Milano – La “chitarra in perla” di Billie Joe, come la chiama Achille Lauro in “Rolls Royce”, torna a scuotere gli animi degli iDays riportando domenica Mr. Armstrong, Mike Dirnt e Tré Cool sul palco della Maura due anni dopo l’overdose protopunk del 2022.
Se allora la presenza del trio di Berkeley nella più ampia area concerti cittadina era stata una soluzione d’emergenza adottata dal festival per tamponare la voragine aperta in cartellone dal forfait degli Aerosmith, stavolta la scelta è dovuta alla necessità di fare largo alle legioni di fan ricompattate lo scorso gennaio con la pubblicazione del quattordicesimo album in studio, “Saviors”. Quel “Saviors” che, però, affida allo spettacolo solo quattro brani, lasciando spazio alla doppia celebrazione del trentennale di “Dookie” e del ventennale di “American idiot” con l’esecuzione integrale di entrambi (compresa “All by myself”, traccia fantasma dell’album del ’94 intonata per l’occasione da Tré Cool su base di archi registrata).
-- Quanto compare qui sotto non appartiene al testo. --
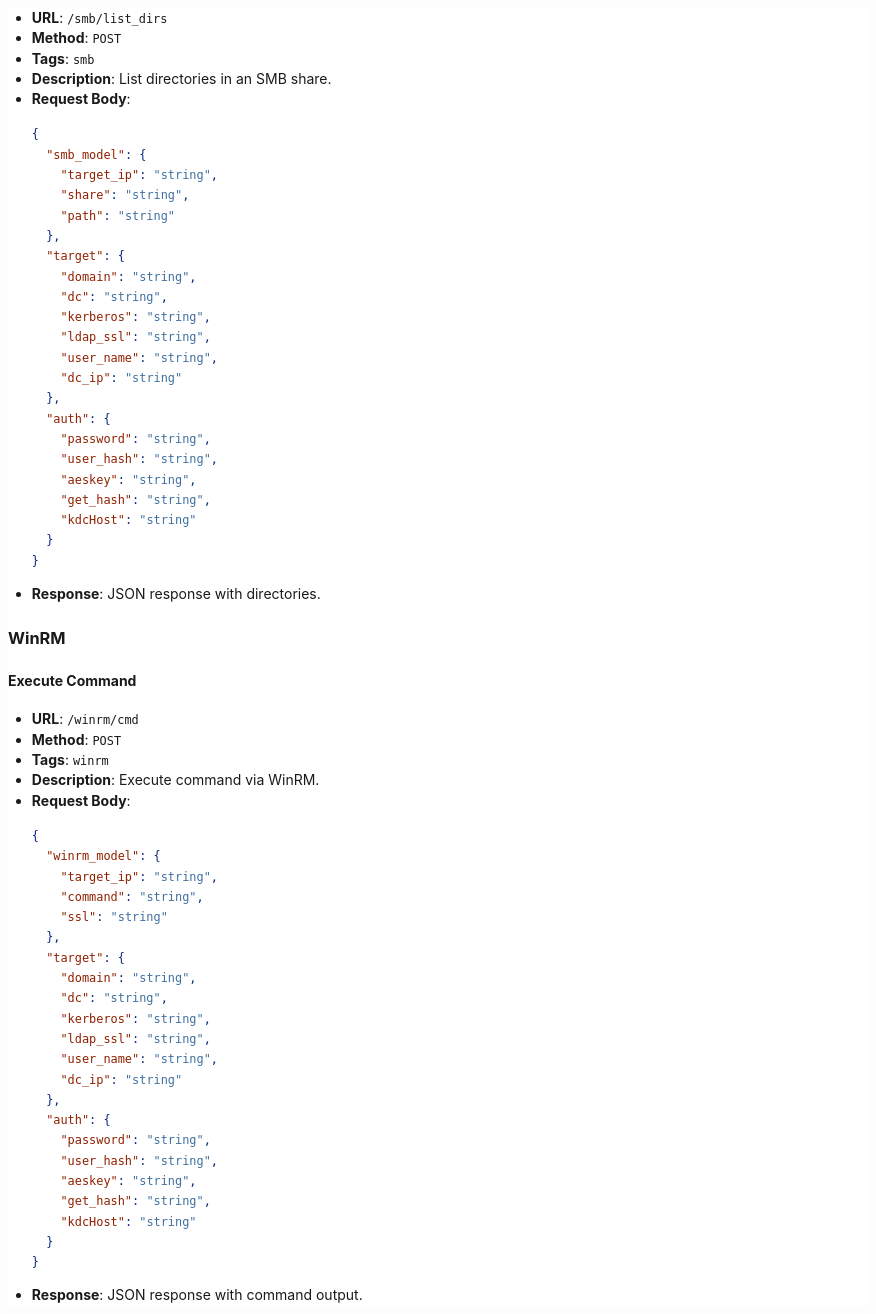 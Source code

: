 - **URL**: `/smb/list_dirs`
- **Method**: `POST`
- **Tags**: `smb`
- **Description**: List directories in an SMB share.
- **Request Body**:
  ```json
  {
    "smb_model": {
      "target_ip": "string",
      "share": "string",
      "path": "string"
    },
    "target": {
      "domain": "string",
      "dc": "string",
      "kerberos": "string",
      "ldap_ssl": "string",
      "user_name": "string",
      "dc_ip": "string"
    },
    "auth": {
      "password": "string",
      "user_hash": "string",
      "aeskey": "string",
      "get_hash": "string",
      "kdcHost": "string"
    }
  }
  ```
- **Response**: JSON response with directories.

### WinRM

#### Execute Command

- **URL**: `/winrm/cmd`
- **Method**: `POST`
- **Tags**: `winrm`
- **Description**: Execute command via WinRM.
- **Request Body**:
  ```json
  {
    "winrm_model": {
      "target_ip": "string",
      "command": "string",
      "ssl": "string"
    },
    "target": {
      "domain": "string",
      "dc": "string",
      "kerberos": "string",
      "ldap_ssl": "string",
      "user_name": "string",
      "dc_ip": "string"
    },
    "auth": {
      "password": "string",
      "user_hash": "string",
      "aeskey": "string",
      "get_hash": "string",
      "kdcHost": "string"
    }
  }
  ```
- **Response**: JSON response with command output.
Settantottomilacinquecento anime in tumulto. E sold-out come auspicato dallo stesso Armstrong in occasione di questa sua ultima intervista.
Billie Joe, il Saviors Tour festeggia tre eventi in uno.
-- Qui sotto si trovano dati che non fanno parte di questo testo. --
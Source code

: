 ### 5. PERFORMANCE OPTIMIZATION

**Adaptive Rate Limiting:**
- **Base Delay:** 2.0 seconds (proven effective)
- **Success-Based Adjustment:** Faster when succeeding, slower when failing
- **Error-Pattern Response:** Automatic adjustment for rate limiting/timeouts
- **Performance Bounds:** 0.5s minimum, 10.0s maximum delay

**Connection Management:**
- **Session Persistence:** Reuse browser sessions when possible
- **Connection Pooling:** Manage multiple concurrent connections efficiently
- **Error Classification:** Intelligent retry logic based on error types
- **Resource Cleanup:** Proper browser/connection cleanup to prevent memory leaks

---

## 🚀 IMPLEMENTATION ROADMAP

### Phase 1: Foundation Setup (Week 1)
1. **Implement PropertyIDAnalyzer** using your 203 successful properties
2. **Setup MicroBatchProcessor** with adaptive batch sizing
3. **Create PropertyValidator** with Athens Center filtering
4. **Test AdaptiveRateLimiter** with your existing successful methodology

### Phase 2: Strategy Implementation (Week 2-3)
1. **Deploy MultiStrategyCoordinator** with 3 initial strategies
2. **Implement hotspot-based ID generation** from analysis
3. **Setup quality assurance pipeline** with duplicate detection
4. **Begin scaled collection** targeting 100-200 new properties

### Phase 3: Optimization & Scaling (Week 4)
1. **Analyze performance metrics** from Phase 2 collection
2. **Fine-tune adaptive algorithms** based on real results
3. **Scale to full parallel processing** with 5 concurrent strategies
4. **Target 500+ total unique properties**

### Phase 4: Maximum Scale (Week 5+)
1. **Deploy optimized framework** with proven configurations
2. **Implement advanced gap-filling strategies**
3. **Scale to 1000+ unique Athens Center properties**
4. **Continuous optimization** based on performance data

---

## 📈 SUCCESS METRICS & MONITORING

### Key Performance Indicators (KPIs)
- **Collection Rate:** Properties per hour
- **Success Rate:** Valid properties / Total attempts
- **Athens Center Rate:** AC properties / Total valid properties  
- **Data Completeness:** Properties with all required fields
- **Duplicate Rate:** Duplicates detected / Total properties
"Effettivamente quando siamo entrati in studio a Londra per registrare “Saviors” avevamo un gran numero di canzoni che, una session dopo l’altra, sembravano connettersi proprio con lo spirito di “Dookie” e “American idiot” che, per una strana congiunzione, festeggiano entrambi anniversari a cifra tonda. Così siamo passati, dal non sapere cosa diavolo stessimo facendo, a dire: cavolo, abbiamo colmato il divario che ci separava da quei due album enormi. Fra l’altro coordinati dallo stesso produttore di quest’ultimo, Rob Cavallo".
Corsi e ricorsi del punk.
"No, non intendo quest’ultimo disco come l’ultimo capitolo di una ideale trilogia, ma la prosecuzione di un’unica storia".
E chi sono oggi i “salvatori”?
"Non esistono. O forse sì. E sono quelli che riescono a unirsi, ad aiutarsi a vicenda, sfuggendo alla tentazione di cercare l’uomo forte con la risposta pronta. Non siamo una band politica, ma proviamo a raccontare la confusione dei nostri tempi. L’epoca dei media, della comunicazione. Ma troppa comunicazione incollandoti al telefono o al video finisce con l’inaridire i rapporti umani. E questo ci fa paura tanto come artisti che come genitori".
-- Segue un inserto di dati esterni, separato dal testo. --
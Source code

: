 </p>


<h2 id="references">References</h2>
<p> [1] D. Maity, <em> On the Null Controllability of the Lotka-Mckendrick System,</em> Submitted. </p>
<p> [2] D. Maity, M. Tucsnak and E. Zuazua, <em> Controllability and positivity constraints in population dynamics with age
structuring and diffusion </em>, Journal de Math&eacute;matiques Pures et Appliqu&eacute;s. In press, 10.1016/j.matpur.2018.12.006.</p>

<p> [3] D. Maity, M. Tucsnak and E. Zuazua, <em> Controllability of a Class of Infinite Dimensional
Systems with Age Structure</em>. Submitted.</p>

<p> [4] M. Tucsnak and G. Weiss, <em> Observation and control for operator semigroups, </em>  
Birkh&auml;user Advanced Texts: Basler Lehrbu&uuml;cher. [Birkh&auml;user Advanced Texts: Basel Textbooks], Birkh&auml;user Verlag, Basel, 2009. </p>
Lo show si apre con “The American Dream is killing”.
"Punta il dito su quel sogno americano che per tanti è diventato un incubo. Nel mio paese la vita non è più quella tutta lavoro, famiglia, sicurezza, villetta, come ce lo raccontavano negli anni ’50. Quella che sembrava uscita da un dipinto di Norman Rockwell. Penso che l’America di oggi sia uno dei Paesi più divisivi al mondo, asservito ai social, con una popolazione manipolata dagli algoritmi".
Come si fa a incontrare i gusti di una generazione particolarmente volubile come quest’ultima?
"Penso che non ci possa essere altra formula dal mettere in quel che fai un grande cuore e onestà assoluta. Scelta che finisce col renderti necessariamente diverso da quel che sei stato. Sotto questo aspetto io e i miei compagni non abbiamo nulla da rimproverarci, anche perché non ci siamo rintanati nel nostro successo, ma in ogni fase della carriera abbiamo voluto rischiare qualcosa. Io poi a vincere i miei demoni ci ho sempre provato; oggi ci riesco, domani non so. L’importante è non demordere. D’altronde non puoi rimanere uno sventato diciannovenne per tutta la vita".